Yep, there are plans for KDE 4. We'll be working shortly to package and provide KDE 4 RPMs in the repository, as KDE 4 is the future desktop environment and a much needed thing in our repository right now. Also, the next release will be based on KDE 4 only.

And thanks guys for the complements.


----------



## Nuxer (Feb 21, 2009)

Most attractive Indian distribution.


----------



## Rahim (Feb 21, 2009)

I am tempted to use it since it is desi stuff.
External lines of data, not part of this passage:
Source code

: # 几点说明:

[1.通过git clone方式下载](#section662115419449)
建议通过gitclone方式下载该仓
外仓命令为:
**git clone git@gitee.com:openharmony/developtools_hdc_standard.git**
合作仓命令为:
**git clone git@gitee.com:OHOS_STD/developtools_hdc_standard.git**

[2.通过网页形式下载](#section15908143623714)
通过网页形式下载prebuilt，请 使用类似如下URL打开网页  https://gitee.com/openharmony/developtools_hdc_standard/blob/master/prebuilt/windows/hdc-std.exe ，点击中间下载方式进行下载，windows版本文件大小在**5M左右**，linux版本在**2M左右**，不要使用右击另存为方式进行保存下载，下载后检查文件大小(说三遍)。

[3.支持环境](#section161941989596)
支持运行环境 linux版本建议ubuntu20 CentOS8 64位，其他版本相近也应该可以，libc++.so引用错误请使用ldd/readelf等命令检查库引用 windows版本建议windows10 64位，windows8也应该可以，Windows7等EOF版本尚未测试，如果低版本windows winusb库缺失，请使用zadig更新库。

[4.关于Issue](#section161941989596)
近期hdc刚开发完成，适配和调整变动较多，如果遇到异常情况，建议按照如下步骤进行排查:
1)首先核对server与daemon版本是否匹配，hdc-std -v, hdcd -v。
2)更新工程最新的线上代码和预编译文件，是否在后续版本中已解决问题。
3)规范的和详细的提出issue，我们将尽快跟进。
Already downloaded and installed  Its based on PCLinuxOS with rock-solid KDE 3.5 as DE and packages are handled with APT/Synaptic. WIll use this distro a my primary OS after the memory hog openSUSE 11.1

@Anurag: Tell us in which way you are related to GranularLinux Project?


----------



## nach (Feb 22, 2009)

sounds cool
tonight downloading


----------



## Liverpool_fan (Feb 22, 2009)

a_rahim said:


> @Anurag: Tell us in which way you are related to GranularLinux Project?


I am not related...
But Anurag_bhd is the project leader:
*www.granularproject.org/?q=node/3


----------



## Rahim (Feb 22, 2009)

^Ha ha....go and support Liverpool


----------



## Liverpool_fan (Feb 22, 2009)

^
Anytime...


----------



## anurag_bhd (Feb 22, 2009)

Liverpool_fan said:


> I am not related...
> But Anurag_bhd is the project leader:
> *www.granularproject.org/?q=node/3



Yep, Liverpool_fan is right about that. 

And talking about EPL, my current favorite is Chelsea.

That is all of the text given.